Pakistan’s Supreme Court has tossed all charges against the man believed to be behind the kidnapping and murder of Wall Street Journal reporter Daniel Pearl, who was captured and beheaded in 2002 as he investigated Pakistani terrorist groups in the wake of 9/11.
Pearl, a 38-year-old Jewish American, was in Karachi following leads on al Qaeda and Richard Reid, the British-born “Shoe Bomber.” After being abducted, Pearl was beheaded on video by al Qaeda operatives on Feb. 1, 2002.
In April of last year, a Pakistani court overturned the conviction of Ahmed Omar Saeed Sheikh, who was found guilty of the kidnapping and murder of Pearl. Sheikh had his death sentence voided by a two-person judicial panel, which tossed most of the charges against the British-born man and reduced his sentence to seven years. Sheikh has been behind bars for 18 years, and a Pakistani tribunal ruled in December that Sheikh must now be set free. Three other men convicted in the plot — Sheikh Mohammed Adi, Fahad Saleem, and Sayed Salman Saqib — also had convictions overturned last year.
Pakistani prosecutors and Pearl’s family went to Pakistan’s highest court, asking to keep Sheikh behind bars and reimpose his death sentence, but the court rejected their requests and dismissed all of the charges against Sheikh on Thursday.
“By a majority of two to one, they have acquitted all the accused persons and ordered their release,” provincial advocate general Salman Talibuddin told Reuters.
The Pakistani high court ordered Sheikh’s immediate release from jail if he is not wanted in another criminal case, according to the Wall Street Journal. The outlet also reported that Pakistani prosecutor Faiz Shah was disappointed in the decision and said the Pakistani government would fight the ruling and that it wasn’t yet known if Sheikh would be let out as the legal saga continues.
“The Pearl family is in complete shock by the decision of the Supreme Court of Pakistan,” Pearl family lawyer Faisal Siddiqi told Reuters. “No amount of injustice will defeat our resolve to fight for justice for Daniel Pearl.”
Sheikh’s lawyer Mahmood Sheikh told the Wall Street Journal that “Our judiciary has shown it is free of any influence, no matter how strong that person or country may be” and claimed his client couldn’t be tried for these crimes by another country now.
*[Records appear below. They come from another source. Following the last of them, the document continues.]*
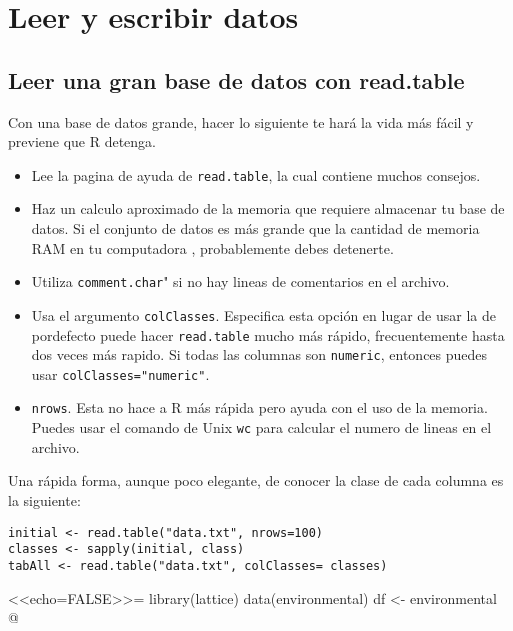 \section{Leer y escribir datos}
\label{sec:datos}


\subsection{Leer una gran base de datos con read.table}

Con una base de datos grande, hacer lo siguiente te hará la vida más fácil y previene que R detenga.
\begin{itemize}
 \item Lee la pagina de ayuda de \verb=read.table=, la cual contiene muchos consejos.
 \item Haz un calculo aproximado de la memoria que requiere almacenar tu base de datos. Si el conjunto de datos es más grande que la cantidad de memoria RAM en tu computadora , probablemente debes detenerte.
 \item Utiliza \verb=comment.char=" si no hay lineas de comentarios en el archivo.
 \item Usa el argumento \verb=colClasses=. Especifica esta opción en lugar de usar la de pordefecto puede hacer \verb=read.table= mucho más rápido, frecuentemente hasta dos veces más rapido. Si todas las columnas son \verb=numeric=, entonces puedes usar \verb$colClasses="numeric"$.
 \item \verb=nrows=. Esta no hace a R más rápida pero ayuda con el uso de la memoria. Puedes usar el comando de Unix \verb=wc= para calcular el numero de lineas en el archivo. 
\end{itemize}


Una rápida forma, aunque poco elegante, de conocer la clase de cada columna es la siguiente:
\begin{verbatim}
initial <- read.table("data.txt", nrows=100)
classes <- sapply(initial, class)
tabAll <- read.table("data.txt", colClasses= classes)
\end{verbatim}

  <<echo=FALSE>>=
  library(lattice)
  data(environmental)
  df <- environmental
  @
In December, the Justice Department said the United States is willing to take custody of Sheikh and to try him in the U.S., with then-acting Attorney General Jeffrey Rosen saying, “We remain grateful for the Pakistani government’s actions to appeal such rulings to ensure that he and his co-defendants are held accountable. If, however, those efforts do not succeed, the United States stands ready to take custody of Omar Sheikh to stand trial here. We cannot allow him to evade justice for his role in Daniel Pearl’s abduction and murder.”
Pearl’s father, Judea, said on Christmas Eve that he and his wife “have full confidence in the Supreme Court of Pakistan to provide justice for our beloved son and reinforce the paramount importance of the freedom of the press.”
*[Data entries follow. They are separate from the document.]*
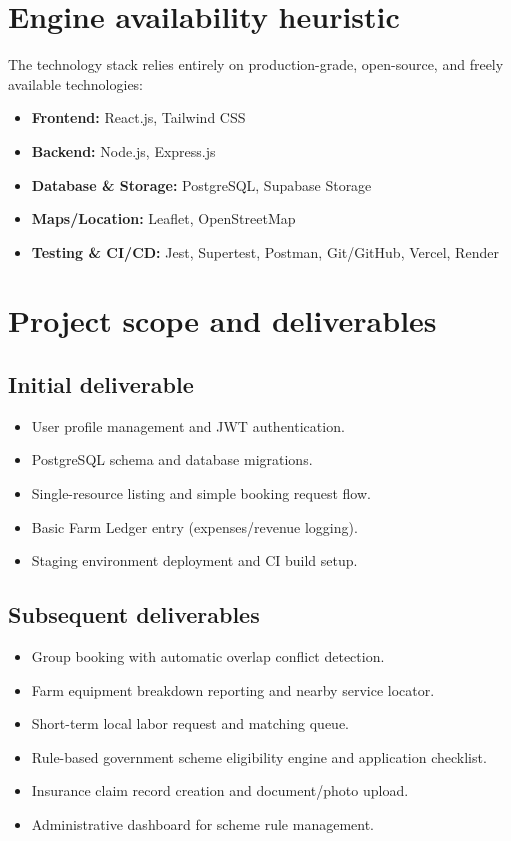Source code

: \documentclass[11pt,a4paper]{article}
\begin{document}
\section{Engine availability heuristic}
The technology stack relies entirely on production-grade, open-source, and freely available technologies:
\begin{itemize}[leftmargin=*]
    \item \textbf{Frontend:} React.js, Tailwind CSS
    \item \textbf{Backend:} Node.js, Express.js
    \item \textbf{Database \& Storage:} PostgreSQL, Supabase Storage
    \item \textbf{Maps/Location:} Leaflet, OpenStreetMap
    \item \textbf{Testing \& CI/CD:} Jest, Supertest, Postman, Git/GitHub, Vercel, Render
\end{itemize}

\section{Project scope and deliverables}

\subsection{Initial deliverable}
\begin{itemize}[leftmargin=*]
    \item User profile management and JWT authentication.
    \item PostgreSQL schema and database migrations.
    \item Single-resource listing and simple booking request flow.
    \item Basic Farm Ledger entry (expenses/revenue logging).
    \item Staging environment deployment and CI build setup.
\end{itemize}

\subsection{Subsequent deliverables}
\begin{itemize}[leftmargin=*]
    \item Group booking with automatic overlap conflict detection.
    \item Farm equipment breakdown reporting and nearby service locator.
    \item Short-term local labor request and matching queue.
    \item Rule-based government scheme eligibility engine and application checklist.
    \item Insurance claim record creation and document/photo upload.
    \item Administrative dashboard for scheme rule management.
\end{itemize}
\end{document}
The Justice Department and State Department did not immediately respond to the Washington Examiner’s questions about what steps the U.S. might now take.
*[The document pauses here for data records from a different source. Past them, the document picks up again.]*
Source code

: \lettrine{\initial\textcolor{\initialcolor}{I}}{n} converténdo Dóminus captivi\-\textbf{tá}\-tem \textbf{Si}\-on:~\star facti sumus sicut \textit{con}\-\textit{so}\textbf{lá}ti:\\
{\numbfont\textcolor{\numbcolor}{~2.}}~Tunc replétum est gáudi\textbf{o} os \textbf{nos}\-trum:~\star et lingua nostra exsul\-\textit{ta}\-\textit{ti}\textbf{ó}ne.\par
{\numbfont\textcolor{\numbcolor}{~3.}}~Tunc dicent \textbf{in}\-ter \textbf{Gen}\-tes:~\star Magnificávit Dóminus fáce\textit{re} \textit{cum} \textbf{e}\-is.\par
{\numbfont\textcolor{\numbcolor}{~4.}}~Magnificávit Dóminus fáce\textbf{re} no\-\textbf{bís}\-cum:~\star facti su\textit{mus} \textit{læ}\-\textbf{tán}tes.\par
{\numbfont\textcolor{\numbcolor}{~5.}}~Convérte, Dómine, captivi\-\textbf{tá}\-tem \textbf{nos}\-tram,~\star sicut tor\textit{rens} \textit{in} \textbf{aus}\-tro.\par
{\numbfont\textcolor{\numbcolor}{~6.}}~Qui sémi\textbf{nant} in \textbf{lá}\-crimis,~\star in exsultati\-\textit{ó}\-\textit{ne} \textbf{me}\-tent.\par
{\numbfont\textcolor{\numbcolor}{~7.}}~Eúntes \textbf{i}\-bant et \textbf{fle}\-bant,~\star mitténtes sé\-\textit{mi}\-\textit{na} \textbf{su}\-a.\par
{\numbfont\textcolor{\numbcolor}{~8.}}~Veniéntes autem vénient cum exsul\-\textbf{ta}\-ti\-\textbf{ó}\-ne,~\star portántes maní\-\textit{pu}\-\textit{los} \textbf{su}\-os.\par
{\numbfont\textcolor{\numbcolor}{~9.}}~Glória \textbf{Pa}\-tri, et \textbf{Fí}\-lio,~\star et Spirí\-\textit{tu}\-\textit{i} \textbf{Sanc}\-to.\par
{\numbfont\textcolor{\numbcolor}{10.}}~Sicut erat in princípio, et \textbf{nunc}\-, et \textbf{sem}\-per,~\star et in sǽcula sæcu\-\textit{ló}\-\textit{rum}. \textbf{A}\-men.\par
Georgetown University’s “Pearl Project” concluded in 2011 that up to 27 different men played a role in Pearl’s kidnapping and murder, including “a team of kidnappers” led by Sheikh and “a team of killers” led by 9/11 mastermind Khalid Sheikh Mohammed.
Mohammed was captured in Pakistan in 2003 and faced harsh interrogations at secretive CIA “black sites” before being transferred to Guantanamo Bay in 2006. He confessed to planning the Sept. 11, 2001, terrorist attacks in a March 2007 statement to the Combatant Status Review Tribunal and has not been charged for Pearl’s murder, though it is suspected it may happen after the 9/11 case is finished.
“I decapitated with my blessed right hand the head of the American Jew, Daniel Pearl, in the city of Karachi, Pakistan,” Mohammed has said.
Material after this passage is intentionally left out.